Data for this task section start

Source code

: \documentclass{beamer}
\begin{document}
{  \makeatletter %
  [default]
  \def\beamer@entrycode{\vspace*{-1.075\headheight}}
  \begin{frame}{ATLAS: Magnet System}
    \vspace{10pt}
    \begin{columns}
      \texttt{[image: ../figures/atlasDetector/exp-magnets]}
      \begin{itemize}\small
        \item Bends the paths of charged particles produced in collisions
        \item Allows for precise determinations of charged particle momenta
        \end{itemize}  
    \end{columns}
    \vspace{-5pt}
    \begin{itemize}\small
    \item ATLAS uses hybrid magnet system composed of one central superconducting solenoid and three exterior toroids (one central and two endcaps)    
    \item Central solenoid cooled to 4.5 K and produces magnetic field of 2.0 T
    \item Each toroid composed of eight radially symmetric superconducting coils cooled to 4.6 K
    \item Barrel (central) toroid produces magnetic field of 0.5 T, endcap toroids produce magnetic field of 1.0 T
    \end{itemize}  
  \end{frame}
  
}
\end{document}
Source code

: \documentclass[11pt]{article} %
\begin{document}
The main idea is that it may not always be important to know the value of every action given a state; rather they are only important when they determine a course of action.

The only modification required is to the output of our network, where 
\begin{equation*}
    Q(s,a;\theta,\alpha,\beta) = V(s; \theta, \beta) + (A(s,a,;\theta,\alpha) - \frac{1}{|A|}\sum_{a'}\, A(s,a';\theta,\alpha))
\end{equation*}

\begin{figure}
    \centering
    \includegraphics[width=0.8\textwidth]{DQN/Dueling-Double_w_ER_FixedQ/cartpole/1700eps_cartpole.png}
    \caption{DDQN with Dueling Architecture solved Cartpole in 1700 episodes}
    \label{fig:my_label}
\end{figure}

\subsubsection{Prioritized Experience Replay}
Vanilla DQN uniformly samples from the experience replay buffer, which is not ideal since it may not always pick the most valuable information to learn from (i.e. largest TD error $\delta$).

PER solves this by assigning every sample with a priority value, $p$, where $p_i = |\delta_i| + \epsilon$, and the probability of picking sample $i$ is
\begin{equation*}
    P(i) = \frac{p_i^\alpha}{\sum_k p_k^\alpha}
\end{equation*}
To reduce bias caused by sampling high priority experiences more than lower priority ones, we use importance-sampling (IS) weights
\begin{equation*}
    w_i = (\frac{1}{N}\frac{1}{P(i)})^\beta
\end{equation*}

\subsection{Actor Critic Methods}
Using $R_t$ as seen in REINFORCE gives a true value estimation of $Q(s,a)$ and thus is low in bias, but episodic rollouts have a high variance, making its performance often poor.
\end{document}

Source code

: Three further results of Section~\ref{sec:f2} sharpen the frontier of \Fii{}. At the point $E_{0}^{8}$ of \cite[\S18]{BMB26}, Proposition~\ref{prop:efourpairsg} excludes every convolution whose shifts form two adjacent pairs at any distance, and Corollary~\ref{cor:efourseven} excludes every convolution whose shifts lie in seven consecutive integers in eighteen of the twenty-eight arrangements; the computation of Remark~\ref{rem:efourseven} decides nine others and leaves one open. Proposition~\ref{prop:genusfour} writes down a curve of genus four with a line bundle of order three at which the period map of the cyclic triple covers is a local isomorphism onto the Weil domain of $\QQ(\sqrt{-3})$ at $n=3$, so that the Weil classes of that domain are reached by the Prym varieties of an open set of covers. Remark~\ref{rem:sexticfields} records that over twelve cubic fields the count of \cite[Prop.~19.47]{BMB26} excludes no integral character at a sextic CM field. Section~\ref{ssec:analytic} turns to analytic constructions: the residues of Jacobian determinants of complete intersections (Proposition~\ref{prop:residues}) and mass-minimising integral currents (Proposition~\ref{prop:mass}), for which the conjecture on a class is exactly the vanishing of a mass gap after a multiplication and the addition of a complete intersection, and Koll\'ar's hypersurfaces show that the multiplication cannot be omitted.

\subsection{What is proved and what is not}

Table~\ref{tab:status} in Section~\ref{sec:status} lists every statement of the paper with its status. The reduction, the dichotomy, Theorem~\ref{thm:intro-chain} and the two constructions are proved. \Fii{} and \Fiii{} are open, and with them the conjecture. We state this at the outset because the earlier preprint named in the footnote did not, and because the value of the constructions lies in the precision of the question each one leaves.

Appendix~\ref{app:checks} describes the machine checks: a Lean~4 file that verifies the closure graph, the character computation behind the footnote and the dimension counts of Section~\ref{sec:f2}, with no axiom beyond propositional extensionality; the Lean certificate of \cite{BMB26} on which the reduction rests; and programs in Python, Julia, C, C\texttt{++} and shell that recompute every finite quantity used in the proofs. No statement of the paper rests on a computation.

Data for this task section end
Data for this task section start

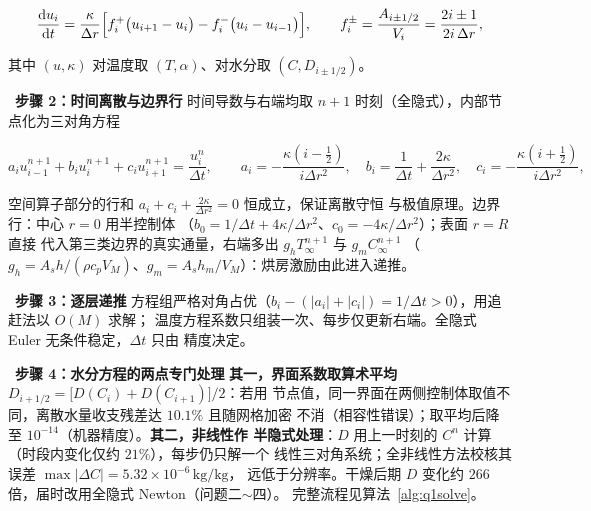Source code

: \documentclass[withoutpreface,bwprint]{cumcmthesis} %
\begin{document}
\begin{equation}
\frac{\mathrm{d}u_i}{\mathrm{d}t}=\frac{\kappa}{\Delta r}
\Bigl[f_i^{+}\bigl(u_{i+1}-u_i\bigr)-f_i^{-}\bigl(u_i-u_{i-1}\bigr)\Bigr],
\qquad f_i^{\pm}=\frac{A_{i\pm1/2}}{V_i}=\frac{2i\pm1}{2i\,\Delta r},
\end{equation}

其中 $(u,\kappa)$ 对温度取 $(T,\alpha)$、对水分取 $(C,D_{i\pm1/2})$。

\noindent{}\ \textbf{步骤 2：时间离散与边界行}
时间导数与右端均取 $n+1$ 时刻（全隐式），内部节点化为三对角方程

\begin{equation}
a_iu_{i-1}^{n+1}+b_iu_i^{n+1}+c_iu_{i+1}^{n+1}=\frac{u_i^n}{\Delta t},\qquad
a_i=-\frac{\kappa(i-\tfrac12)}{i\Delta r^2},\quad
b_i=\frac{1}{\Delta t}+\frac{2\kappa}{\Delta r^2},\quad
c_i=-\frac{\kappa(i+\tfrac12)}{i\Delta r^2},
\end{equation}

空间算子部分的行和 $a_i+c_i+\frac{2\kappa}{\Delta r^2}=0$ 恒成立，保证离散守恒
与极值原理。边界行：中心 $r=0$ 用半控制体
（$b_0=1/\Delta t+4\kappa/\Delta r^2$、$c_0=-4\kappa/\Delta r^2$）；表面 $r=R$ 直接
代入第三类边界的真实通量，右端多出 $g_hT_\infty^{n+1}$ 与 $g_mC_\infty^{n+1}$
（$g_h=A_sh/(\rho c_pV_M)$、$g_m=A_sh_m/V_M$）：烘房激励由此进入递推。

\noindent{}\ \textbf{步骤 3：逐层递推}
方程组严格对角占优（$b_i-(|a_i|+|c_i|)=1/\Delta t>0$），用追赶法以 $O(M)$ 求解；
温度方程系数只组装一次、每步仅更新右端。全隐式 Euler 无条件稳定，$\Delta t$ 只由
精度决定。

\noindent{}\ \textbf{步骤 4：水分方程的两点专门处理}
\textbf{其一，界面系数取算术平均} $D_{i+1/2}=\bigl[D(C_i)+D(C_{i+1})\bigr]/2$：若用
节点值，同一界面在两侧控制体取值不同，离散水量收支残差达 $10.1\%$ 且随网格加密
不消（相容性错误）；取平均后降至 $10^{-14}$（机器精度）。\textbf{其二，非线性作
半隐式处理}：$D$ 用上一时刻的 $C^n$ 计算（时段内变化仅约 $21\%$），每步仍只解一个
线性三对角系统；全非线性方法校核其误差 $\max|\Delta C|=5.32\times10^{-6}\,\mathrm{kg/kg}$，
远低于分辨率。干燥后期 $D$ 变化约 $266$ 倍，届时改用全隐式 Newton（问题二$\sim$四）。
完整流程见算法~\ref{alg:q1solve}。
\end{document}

Data for this task section end

Required action: Using the entries above, tally every line that holds the word "where". Answer with that number only.

Answer area: 2